*** RECORDS FOR THE TASK ***
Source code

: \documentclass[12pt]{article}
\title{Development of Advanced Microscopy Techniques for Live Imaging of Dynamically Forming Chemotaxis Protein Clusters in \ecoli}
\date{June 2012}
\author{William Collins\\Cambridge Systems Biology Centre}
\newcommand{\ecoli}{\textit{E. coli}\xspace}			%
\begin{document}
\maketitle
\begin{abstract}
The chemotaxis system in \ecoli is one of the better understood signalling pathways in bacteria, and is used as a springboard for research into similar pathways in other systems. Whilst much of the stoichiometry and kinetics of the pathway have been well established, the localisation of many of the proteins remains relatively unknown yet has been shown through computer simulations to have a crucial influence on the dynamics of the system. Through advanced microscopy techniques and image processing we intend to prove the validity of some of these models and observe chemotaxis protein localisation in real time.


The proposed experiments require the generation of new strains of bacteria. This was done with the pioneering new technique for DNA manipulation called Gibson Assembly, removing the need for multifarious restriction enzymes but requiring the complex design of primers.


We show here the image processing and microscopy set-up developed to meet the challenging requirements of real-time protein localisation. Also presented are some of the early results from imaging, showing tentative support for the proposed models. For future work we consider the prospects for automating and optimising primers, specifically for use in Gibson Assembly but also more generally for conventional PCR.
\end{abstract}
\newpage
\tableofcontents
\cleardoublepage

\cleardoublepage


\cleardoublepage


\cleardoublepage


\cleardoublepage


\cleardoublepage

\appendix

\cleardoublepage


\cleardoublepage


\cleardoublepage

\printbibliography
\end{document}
*** End of RECORDS FOR THE TASK ***
The answer must consist of every line above that holds the string "bacteria", copied exactly.

The chemotaxis system in \ecoli is one of the better understood signalling pathways in bacteria, and is used as a springboard for research into similar pathways in other systems. Whilst much of the stoichiometry and kinetics of the pathway have been well established, the localisation of many of the proteins remains relatively unknown yet has been shown through computer simulations to have a crucial influence on the dynamics of the system. Through advanced microscopy techniques and image processing we intend to prove the validity of some of these models and observe chemotaxis protein localisation in real time.
The proposed experiments require the generation of new strains of bacteria. This was done with the pioneering new technique for DNA manipulation called Gibson Assembly, removing the need for multifarious restriction enzymes but requiring the complex design of primers.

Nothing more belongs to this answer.